Most homes I can talk them into raising the few I run into. Businesses, you do what they let you do. I am not sure those bolts will even reach if the flange was level with the floor.


----------



## UN1TED-WE-PLUMB

They do barely reach if the flange is flush with the tile. The problem is that around here most inspectors want to see the flange screwed to the floor before they will pass the rough in. I was taught that the flange does not get glued and secured until fixtures are set, that way the flange is set on top of the tile the way it should be.


----------



## Gettinit

There is no excuse in a new construction setting. I only do service, so I get the pleasure of resetting and or repairing.


----------



## johnlewismcleod

I love those things... they really come in handy when you have to hang a urinal on someone's cheesy plastic urinal flange. Makes it possible to use the plastic flange almost like a real brass flange :thumbsup:


----------



## gear junkie

johnlewismcleod said:


> I love those things... they really come in handy when you have to hang a urinal on someone's cheesy plastic urinal flange. Makes it possible to use the plastic flange almost like a real brass flange :thumbsup:


Never used one....how does this improve a plastic flange?


----------



## johnlewismcleod

gear junkie said:


> Never used one....how does this improve a plastic flange?


You can slide the t-head section into the plastic flange ears, the hang the urinal, and then bolt through the china flange with the urinal in place as if it were a brass flange.

You don't have to fight the urinal over the bolts sticking out of the plastic flange anymore.
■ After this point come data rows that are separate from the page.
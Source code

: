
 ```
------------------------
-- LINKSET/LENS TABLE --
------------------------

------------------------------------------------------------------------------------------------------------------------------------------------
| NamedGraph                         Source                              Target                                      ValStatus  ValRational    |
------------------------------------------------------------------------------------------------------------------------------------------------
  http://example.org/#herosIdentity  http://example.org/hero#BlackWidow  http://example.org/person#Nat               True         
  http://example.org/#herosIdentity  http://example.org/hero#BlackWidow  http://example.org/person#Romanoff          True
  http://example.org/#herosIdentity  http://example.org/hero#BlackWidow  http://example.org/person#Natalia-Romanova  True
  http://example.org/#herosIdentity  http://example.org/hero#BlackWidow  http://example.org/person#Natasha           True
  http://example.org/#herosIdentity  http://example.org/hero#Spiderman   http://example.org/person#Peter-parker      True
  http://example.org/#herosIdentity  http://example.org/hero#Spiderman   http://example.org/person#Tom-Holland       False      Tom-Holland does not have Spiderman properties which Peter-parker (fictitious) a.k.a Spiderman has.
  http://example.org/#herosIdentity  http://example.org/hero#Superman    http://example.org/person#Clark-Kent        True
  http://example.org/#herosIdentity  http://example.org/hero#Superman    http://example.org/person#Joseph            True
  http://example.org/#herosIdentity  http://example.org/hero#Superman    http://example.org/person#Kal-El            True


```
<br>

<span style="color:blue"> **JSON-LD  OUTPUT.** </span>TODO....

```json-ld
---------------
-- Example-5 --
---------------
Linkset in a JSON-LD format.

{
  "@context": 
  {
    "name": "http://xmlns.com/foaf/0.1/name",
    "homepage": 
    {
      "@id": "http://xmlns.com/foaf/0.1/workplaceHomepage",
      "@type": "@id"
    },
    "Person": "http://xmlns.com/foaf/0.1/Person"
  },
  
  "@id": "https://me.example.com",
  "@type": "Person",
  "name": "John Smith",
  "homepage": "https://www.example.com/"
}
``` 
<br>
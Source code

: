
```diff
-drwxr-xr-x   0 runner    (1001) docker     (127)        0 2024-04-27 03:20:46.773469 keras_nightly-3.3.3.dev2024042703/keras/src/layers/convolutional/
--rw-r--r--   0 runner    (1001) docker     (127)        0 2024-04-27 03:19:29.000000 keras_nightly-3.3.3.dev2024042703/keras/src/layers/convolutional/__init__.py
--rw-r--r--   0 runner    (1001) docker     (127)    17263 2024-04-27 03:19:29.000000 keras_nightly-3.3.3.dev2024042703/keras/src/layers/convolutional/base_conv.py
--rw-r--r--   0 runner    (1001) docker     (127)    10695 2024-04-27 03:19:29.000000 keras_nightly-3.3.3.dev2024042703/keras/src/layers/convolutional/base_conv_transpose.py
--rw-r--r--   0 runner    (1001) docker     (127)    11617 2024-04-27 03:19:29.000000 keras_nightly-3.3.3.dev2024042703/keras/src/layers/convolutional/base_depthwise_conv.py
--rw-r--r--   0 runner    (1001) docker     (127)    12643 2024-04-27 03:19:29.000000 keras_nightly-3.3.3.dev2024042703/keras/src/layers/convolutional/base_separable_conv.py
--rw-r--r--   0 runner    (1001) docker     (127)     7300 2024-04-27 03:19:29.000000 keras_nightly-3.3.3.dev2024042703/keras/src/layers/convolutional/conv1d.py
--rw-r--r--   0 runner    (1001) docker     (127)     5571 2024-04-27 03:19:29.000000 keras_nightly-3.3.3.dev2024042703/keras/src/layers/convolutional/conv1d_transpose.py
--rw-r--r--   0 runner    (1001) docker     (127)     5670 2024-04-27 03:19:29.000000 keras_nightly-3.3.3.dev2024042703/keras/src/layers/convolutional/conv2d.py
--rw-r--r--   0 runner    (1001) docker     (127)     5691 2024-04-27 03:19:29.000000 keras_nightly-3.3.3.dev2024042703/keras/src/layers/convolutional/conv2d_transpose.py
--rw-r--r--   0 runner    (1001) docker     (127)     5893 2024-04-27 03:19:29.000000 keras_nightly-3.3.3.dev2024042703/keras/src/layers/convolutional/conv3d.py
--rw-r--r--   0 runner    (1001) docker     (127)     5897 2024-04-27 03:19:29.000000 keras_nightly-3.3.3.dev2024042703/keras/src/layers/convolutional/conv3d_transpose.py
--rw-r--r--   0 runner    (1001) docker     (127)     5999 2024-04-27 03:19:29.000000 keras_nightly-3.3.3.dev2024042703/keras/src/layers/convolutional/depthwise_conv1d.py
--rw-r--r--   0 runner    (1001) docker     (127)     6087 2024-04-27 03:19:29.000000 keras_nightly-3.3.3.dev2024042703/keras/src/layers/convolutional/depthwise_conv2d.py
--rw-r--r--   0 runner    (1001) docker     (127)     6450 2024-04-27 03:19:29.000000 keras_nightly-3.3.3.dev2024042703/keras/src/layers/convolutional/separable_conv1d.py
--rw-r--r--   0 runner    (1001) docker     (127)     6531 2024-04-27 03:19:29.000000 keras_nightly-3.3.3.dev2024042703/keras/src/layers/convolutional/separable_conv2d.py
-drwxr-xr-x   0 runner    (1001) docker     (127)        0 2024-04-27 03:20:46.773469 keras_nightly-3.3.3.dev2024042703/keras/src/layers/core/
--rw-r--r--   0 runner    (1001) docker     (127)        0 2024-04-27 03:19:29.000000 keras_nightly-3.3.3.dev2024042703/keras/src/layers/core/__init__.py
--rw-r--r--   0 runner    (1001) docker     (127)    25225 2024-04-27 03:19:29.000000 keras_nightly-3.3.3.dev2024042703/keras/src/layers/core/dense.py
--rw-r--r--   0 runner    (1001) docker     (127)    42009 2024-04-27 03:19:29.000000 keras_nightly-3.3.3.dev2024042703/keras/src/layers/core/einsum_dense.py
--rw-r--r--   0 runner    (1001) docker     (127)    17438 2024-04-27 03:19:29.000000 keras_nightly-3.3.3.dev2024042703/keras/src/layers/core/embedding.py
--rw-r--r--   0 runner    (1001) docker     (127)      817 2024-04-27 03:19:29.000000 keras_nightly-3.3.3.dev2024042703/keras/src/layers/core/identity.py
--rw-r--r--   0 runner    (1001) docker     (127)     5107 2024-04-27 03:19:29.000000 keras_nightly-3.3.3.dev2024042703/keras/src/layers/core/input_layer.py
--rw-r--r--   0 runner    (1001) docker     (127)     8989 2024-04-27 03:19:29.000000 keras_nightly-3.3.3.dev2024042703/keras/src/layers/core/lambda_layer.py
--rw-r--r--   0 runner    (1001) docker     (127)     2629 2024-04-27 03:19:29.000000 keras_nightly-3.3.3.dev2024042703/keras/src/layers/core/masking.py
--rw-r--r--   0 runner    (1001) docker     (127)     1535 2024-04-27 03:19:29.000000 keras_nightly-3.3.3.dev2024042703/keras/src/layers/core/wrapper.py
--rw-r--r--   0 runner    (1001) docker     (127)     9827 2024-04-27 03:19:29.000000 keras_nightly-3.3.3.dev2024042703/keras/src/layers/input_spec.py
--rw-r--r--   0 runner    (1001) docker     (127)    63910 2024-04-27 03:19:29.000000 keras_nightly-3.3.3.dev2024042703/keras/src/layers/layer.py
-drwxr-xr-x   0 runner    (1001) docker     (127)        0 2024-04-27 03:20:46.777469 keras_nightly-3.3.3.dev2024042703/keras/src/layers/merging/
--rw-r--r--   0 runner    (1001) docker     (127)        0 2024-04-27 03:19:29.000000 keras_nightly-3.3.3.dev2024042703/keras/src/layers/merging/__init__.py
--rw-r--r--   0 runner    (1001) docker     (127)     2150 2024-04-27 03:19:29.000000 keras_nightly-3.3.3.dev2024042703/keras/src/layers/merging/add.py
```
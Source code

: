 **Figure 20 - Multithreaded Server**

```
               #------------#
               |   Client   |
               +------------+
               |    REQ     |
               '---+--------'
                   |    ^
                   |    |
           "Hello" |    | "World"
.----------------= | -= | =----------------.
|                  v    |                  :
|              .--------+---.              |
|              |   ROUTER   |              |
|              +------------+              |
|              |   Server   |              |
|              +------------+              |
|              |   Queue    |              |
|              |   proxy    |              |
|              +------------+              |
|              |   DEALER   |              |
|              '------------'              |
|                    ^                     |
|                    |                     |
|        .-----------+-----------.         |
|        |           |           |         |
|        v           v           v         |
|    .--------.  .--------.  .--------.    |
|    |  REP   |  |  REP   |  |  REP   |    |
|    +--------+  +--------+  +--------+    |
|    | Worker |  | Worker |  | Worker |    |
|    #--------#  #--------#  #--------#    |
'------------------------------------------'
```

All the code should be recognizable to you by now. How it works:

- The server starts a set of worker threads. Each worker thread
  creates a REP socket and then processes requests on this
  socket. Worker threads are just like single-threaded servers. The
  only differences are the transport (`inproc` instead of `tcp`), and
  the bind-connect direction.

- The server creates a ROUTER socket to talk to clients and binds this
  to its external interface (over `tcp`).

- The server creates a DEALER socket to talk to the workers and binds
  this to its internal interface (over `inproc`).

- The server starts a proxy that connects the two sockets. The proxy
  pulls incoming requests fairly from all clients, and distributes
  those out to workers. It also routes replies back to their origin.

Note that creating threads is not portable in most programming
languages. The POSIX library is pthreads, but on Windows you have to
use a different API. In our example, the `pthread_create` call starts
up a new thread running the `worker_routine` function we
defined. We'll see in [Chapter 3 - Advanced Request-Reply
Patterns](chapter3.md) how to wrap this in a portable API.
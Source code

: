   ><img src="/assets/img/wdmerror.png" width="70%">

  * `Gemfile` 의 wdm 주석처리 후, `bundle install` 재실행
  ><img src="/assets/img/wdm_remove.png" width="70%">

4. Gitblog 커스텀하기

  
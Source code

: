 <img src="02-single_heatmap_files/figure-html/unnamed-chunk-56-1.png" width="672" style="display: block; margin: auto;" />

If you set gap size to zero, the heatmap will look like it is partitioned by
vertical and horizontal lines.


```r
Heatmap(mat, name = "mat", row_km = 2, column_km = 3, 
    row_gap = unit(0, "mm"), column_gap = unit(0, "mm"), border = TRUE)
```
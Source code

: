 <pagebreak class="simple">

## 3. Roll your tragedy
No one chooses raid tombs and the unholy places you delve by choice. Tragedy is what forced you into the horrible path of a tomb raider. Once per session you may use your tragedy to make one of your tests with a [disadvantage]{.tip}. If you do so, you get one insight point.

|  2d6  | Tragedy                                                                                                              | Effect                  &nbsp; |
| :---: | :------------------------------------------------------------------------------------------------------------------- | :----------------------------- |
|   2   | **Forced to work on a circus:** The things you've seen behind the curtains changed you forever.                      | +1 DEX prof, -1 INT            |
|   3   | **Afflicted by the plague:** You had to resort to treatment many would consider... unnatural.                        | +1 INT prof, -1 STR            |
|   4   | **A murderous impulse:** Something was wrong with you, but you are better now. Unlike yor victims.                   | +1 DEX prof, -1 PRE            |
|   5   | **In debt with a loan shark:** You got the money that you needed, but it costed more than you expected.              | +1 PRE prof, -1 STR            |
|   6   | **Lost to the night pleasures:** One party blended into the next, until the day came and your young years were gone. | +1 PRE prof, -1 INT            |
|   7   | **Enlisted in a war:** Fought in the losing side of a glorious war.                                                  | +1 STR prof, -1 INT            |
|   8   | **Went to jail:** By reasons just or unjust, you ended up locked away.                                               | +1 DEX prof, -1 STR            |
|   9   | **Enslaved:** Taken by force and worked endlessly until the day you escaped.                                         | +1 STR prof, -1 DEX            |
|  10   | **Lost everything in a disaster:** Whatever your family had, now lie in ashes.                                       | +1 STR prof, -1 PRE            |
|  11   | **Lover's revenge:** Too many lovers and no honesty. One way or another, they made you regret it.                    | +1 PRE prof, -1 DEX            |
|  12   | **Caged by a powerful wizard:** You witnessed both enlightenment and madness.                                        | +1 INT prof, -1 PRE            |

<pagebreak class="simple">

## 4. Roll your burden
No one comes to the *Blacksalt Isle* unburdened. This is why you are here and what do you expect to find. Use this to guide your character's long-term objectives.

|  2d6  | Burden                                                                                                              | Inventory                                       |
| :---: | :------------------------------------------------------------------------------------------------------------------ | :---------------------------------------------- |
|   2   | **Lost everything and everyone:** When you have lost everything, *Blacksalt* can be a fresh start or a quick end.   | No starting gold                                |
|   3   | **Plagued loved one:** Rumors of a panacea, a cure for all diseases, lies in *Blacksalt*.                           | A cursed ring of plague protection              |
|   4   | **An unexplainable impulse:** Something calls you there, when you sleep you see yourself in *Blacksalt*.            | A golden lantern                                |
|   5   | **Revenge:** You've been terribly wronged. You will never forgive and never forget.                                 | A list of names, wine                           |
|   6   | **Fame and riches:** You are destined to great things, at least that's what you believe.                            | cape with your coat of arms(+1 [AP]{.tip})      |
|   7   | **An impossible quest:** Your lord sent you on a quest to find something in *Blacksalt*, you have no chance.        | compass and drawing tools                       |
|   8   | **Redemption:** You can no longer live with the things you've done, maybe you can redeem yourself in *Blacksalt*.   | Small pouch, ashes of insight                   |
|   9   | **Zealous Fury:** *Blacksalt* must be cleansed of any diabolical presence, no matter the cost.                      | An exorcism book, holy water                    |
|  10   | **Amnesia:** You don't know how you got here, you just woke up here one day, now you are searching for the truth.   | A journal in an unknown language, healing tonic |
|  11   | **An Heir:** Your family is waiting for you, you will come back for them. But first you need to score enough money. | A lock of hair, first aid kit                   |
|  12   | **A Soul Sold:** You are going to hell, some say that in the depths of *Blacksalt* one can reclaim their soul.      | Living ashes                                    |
Put a set of those Set Fast on the truck and next time you need to hang a urinal on a plastic flange, pull them out. It'll become clear real quick how wonderful they are for hanging urinals:yes:


----------



## Plumbergeek

I also use these closet bolts, I think they are great! WB makes some quality stuff, just wish the shipping cost wasn't so high when you only order small quanities!


----------



## GREENPLUM

I would like to test out a few sets 

why are they so hard to find?


----------



## johnlewismcleod

GREENPLUM said:


> I would like to test out a few sets
> 
> why are they so hard to find?


They cost about $1.50 more than regular good quality brass 5/15" bolt sets and people often are happy to spend a dollar to save a dime

I strongly recommend anyone who hasn't tried them to do so...they're great time savers and brilliant for urinals when you have to deal with plastic flanges.


----------



## GREENPLUM

johnlewismcleod said:


> They cost about $1.50 more than regular good quality brass 5/15" bolt sets and people often are happy to spend a dollar to save a dime
> 
> I strongly recommend anyone who hasn't tried them to do so...they're great time savers and brilliant for urinals when you have to deal with plastic flanges.


 
I put a SS ringer over plastic flanges to solve the plastic flange problem.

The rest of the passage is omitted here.